On January 9, 1980, petitioner, formerly a fireman with the City of Buffalo Fire Department, filed an application for accidental disability retirement benefits as a result of an alleged accident which occurred in the course of his employment on June 29, 1979. By determination dated October 14, 1980, the application was denied on the ground that petitioner was not incapacitated from the performance of duty as a result of an accident. Petitioner filed a timely request for a hearing.
Petitioner established that he was a passenger in a fire truck on June 29, 1979 that was parked in the fire station after returning from a fire and that he slipped and fell from the vehicle while alighting therefrom, injuring both feet. At various times he stated that he stepped on hose butts that were lying on the floor drying, that his arm had gone numb and would not support him, causing his fall, that he had a slight heart attack and that he experienced pains in his chest. When respondent objected to this testimony on the ground that petitioner's application made no reference to a heart attack related disability, petitioner made no effort to document his reference to a heart attack. Contrary to petitioner's testimony were several doctor's reports that stated that the injury occurred when "patient stepped on hose butts" and that petitioner "was experiencing pain in both feet as a result of a fall from a fire truck on June 29, 1979". The hearing officer found that petitioner had not met his burden of proof as to an accident within the meaning of Retirement and Social Security Law § 363. This transferred CPLR article 78 proceeding ensued.
An accident within the meaning of Retirement and Social Security Law § 363 is a "`sudden, fortuitous mischance, unexpected, out of the ordinary, and injurious in impact'" (Matter of Lichtenstein v Board of Trustees of Police Pension Fund, 57 N.Y.2d 1010, 1012, quoting Johnson Corp. v Indemnity Ins. Co., 6 A.D.2d 97, 100, affd 7 N.Y.2d 222; see, Matter of Rowe v Regan, 107 A.D.2d 967, 968). Accidental injuries are to be distinguished from "injuries sustained while performing routine duties but not resulting from unexpected events" (Matter of McCambridge v McGuire, 62 N.Y.2d 563, 568). Respondent's determination that an incident was not fortuitous, and therefore not an accident, may not be disturbed if the determination is supported by substantial evidence (Matter of Sheehan v Regan, 84 A.D.2d 604, 605). Petitioner has the burden of proving that there was an accident within the meaning of the statute (supra).

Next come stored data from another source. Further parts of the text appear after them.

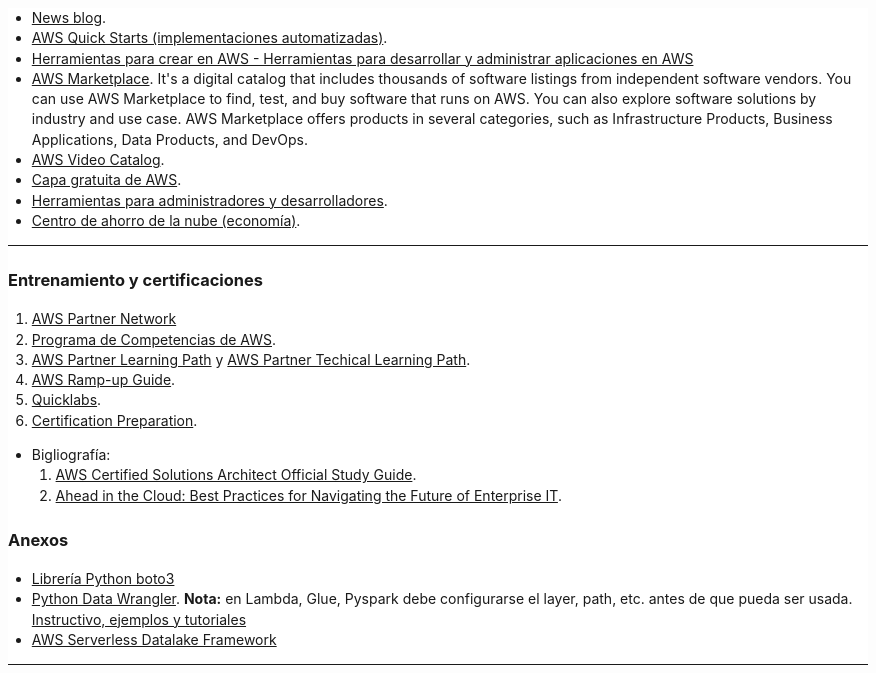 - [News blog](https://aws.amazon.com/es/blogs/aws/).
- [AWS Quick Starts (implementaciones automatizadas)](https://aws.amazon.com/es/quickstart/?quickstart-all.sort-by=item.additionalFields.sortDate&quickstart-all.sort-order=desc&awsf.quickstart-homepage-filter=categories%23databases).
- [Herramientas para crear en AWS - Herramientas para desarrollar y administrar aplicaciones en AWS](https://aws.amazon.com/es/tools/)
- [AWS Marketplace](https://aws.amazon.com/marketplace/). It's a digital catalog that includes thousands of software listings from independent software vendors. You can use AWS Marketplace to find, test, and buy software that runs on AWS. You can also explore software solutions by industry and use case. AWS Marketplace offers products in several categories, such as Infrastructure Products, Business Applications, Data Products, and DevOps.
- [AWS Video Catalog](https://awsvideocatalog.com/).
- [Capa gratuita de AWS](https://aws.amazon.com/es/free/?nc2=h_ql_pr_ft&all-free-tier.sort-by=item.additionalFields.SortRank&all-free-tier.sort-order=asc).
- [Herramientas para administradores y desarrolladores](https://aws.amazon.com/es/tools/).
- [Centro de ahorro de la nube (economía)](https://aws.amazon.com/es/economics/).

___

### Entrenamiento y certificaciones

1. [AWS Partner Network](https://partnercentral.awspartner.com/)
2. [Programa de Competencias de AWS](https://aws.amazon.com/es/partners/competencies/).
3. [AWS Partner Learning Path](https://pages.awscloud.com/AWS-Partner-Learning-Path-Tool.html#) y [AWS Partner Techical Learning Path](https://aws.amazon.com/es/partners/training/path-tech-pro/).
4. [AWS Ramp-up Guide](https://pages.awscloud.com/AWS-Traincert_Ramp-up_Guides.html).
5. [Quicklabs](https://amazon.qwiklabs.com/).
6. [Certification Preparation](https://aws.amazon.com/es/certification/certification-prep/).

- Bigliografía:
   1. [AWS Certified Solutions Architect Official Study Guide](https://www.amazon.com/Certified-Solutions-Architect-Official-Study/dp/1119138558/ref=sr_1_1?s=books&ie=UTF8&qid=1527625749&sr=1-1&keywords=architecting+on+aws).
   2. [Ahead in the Cloud: Best Practices for Navigating the Future of Enterprise IT](https://www.amazon.com/-/es/Stephen-Orban-ebook-dp-B07BYQTGJ7/dp/B07BYQTGJ7/ref=mt_other?_encoding=UTF8&me=&qid=1527625580).

### Anexos

- [Librería Python boto3](https://boto3.amazonaws.com/v1/documentation/api/latest/index.html)
- [Python Data Wrangler](https://aws-data-wrangler.readthedocs.io/en/stable/index.html).  **Nota:** en Lambda, Glue, Pyspark debe configurarse el layer, path, etc. antes de que pueda ser usada.  [Instructivo, ejemplos y tutoriales](https://github.com/awslabs/aws-data-wrangler)
- [AWS Serverless Datalake Framework](https://sdlf.readthedocs.io/en/latest/overview.html)

___
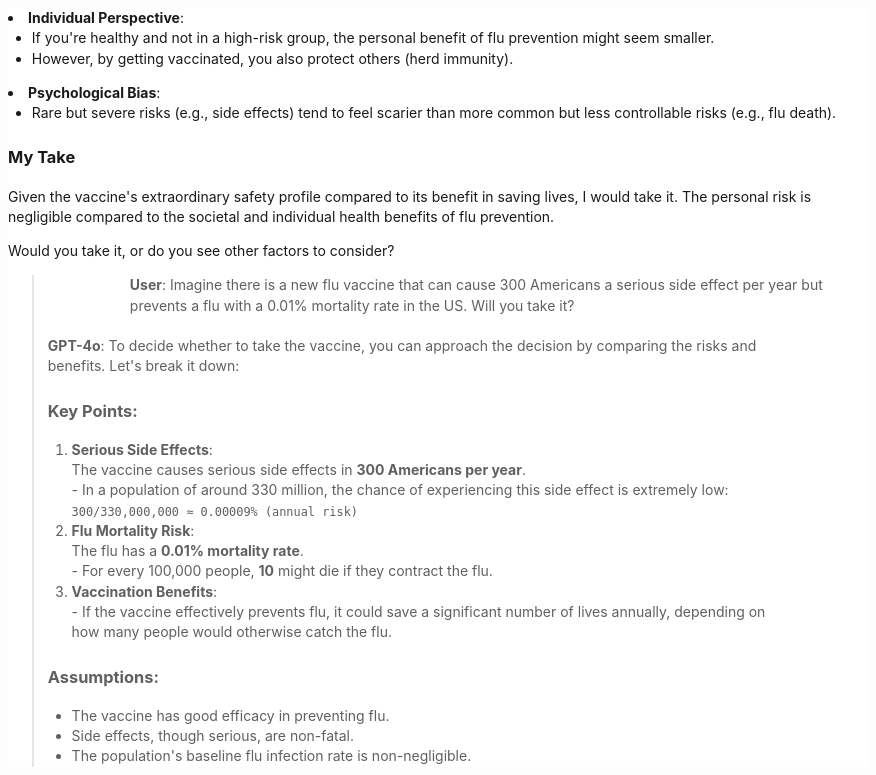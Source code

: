 <li><strong>Individual Perspective</strong>:
   <ul>
   <li>If you're healthy and not in a high-risk group, the personal benefit of flu prevention might seem smaller.</li>
   <li>However, by getting vaccinated, you also protect others (herd immunity).</li>
   </ul>
</li>

<li><strong>Psychological Bias</strong>:
   <ul>
   <li>Rare but severe risks (e.g., side effects) tend to feel scarier than more common but less controllable risks (e.g., flu death).</li>
   </ul>
</li>
</ol>

<h3>My Take</h3>
<p>Given the vaccine's extraordinary safety profile compared to its benefit in saving lives, I would take it. The personal risk is negligible compared to the societal and individual health benefits of flu prevention.</p>

<p>Would you take it, or do you see other factors to consider?</p></div>
</blockquote>



<blockquote>
<div style="text-align: left; float: right; width: 90%; margin-bottom: 20px;"><b>User</b>: Imagine there is a new flu vaccine that can cause 300 Americans a serious side effect per year but prevents a flu with a 0.01% mortality rate in the US. Will you take it?  </div>
<br style="clear: both;">
<div style="text-align: left; width: 90%; margin-right: auto;"><b>GPT-4o</b>: To decide whether to take the vaccine, you can approach the decision by comparing the risks and benefits. Let's break it down:

<h3>Key Points:</h3>
<ol>
<li><strong>Serious Side Effects</strong>:<br>
   The vaccine causes serious side effects in <strong>300 Americans per year</strong>.<br>
   - In a population of around 330 million, the chance of experiencing this side effect is extremely low:<br>
   <code>300/330,000,000 ≈ 0.00009% (annual risk)</code>
</li>

<li><strong>Flu Mortality Risk</strong>:<br>
   The flu has a <strong>0.01% mortality rate</strong>.<br>
   - For every 100,000 people, <strong>10</strong> might die if they contract the flu.
</li>

<li><strong>Vaccination Benefits</strong>:<br>
   - If the vaccine effectively prevents flu, it could save a significant number of lives annually, depending on how many people would otherwise catch the flu.
</li>
</ol>

<h3>Assumptions:</h3>
<ul>
<li>The vaccine has good efficacy in preventing flu.</li>
<li>Side effects, though serious, are non-fatal.</li>
<li>The population's baseline flu infection rate is non-negligible.</li>
</ul>
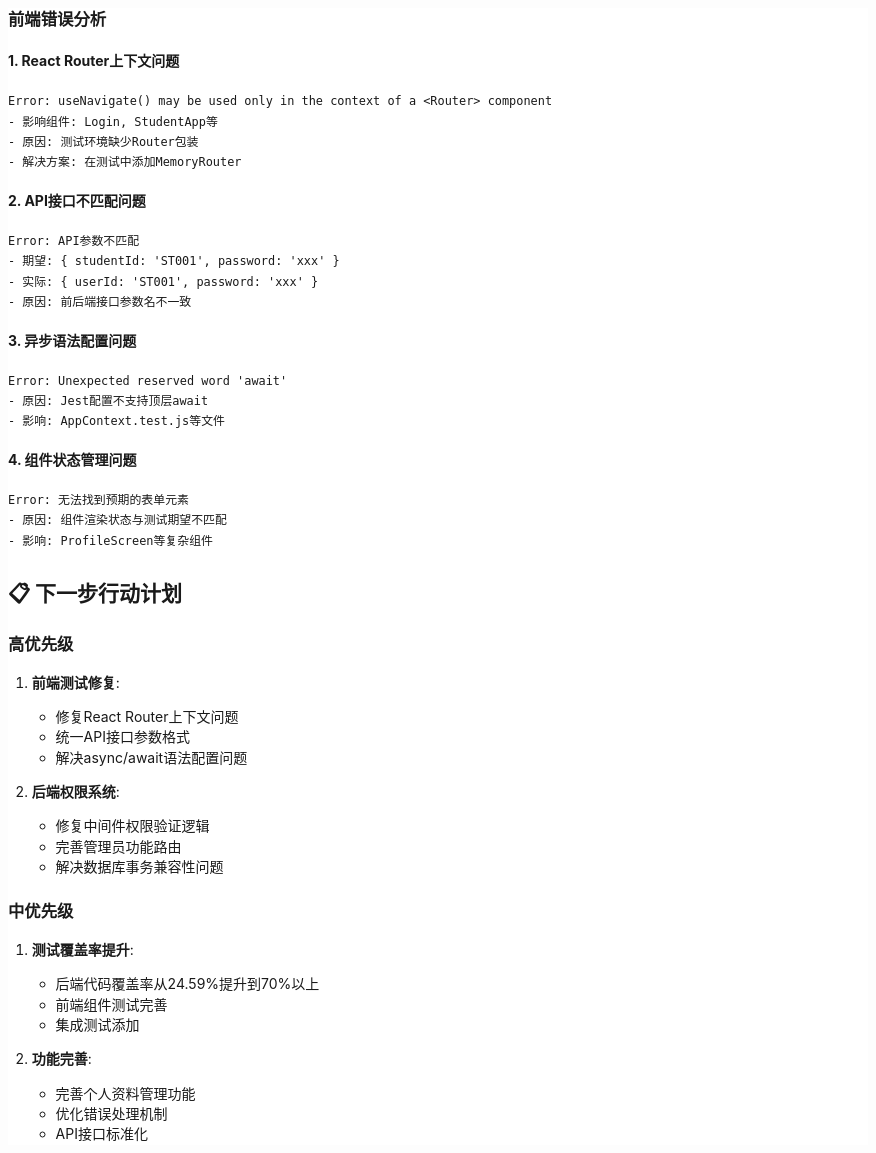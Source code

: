 ### 前端错误分析

#### 1. React Router上下文问题
```
Error: useNavigate() may be used only in the context of a <Router> component
- 影响组件: Login, StudentApp等
- 原因: 测试环境缺少Router包装
- 解决方案: 在测试中添加MemoryRouter
```

#### 2. API接口不匹配问题
```
Error: API参数不匹配
- 期望: { studentId: 'ST001', password: 'xxx' }
- 实际: { userId: 'ST001', password: 'xxx' }
- 原因: 前后端接口参数名不一致
```

#### 3. 异步语法配置问题
```
Error: Unexpected reserved word 'await'
- 原因: Jest配置不支持顶层await
- 影响: AppContext.test.js等文件
```

#### 4. 组件状态管理问题
```
Error: 无法找到预期的表单元素
- 原因: 组件渲染状态与测试期望不匹配
- 影响: ProfileScreen等复杂组件
```

## 📋 下一步行动计划

### 高优先级
1. **前端测试修复**:
   - 修复React Router上下文问题
   - 统一API接口参数格式
   - 解决async/await语法配置问题

2. **后端权限系统**:
   - 修复中间件权限验证逻辑
   - 完善管理员功能路由
   - 解决数据库事务兼容性问题

### 中优先级
1. **测试覆盖率提升**:
   - 后端代码覆盖率从24.59%提升到70%以上
   - 前端组件测试完善
   - 集成测试添加

2. **功能完善**:
   - 完善个人资料管理功能
   - 优化错误处理机制
   - API接口标准化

Application of these principles to the factual pattern herein requires that respondent's determination be confirmed. Respondent reasonably concluded from the contradictions within petitioner's descriptions of the accident and the description of the incident in the doctors' reports that there was no fortuitous, unexpected aspect to the incident and that petitioner was performing a routine duty when he was injured. Contradictions between written versions of an incident and oral testimony at a hearing raise factual questions of credibility which are exclusively the prerogative of respondent to resolve (Matter of Fabiano v Regan, 88 A.D.2d 687, 688).
Determination confirmed, and petition dismissed, without costs. Mahoney, P.J., Main, Mikoll, Yesawich, Jr., and Harvey, JJ., concur.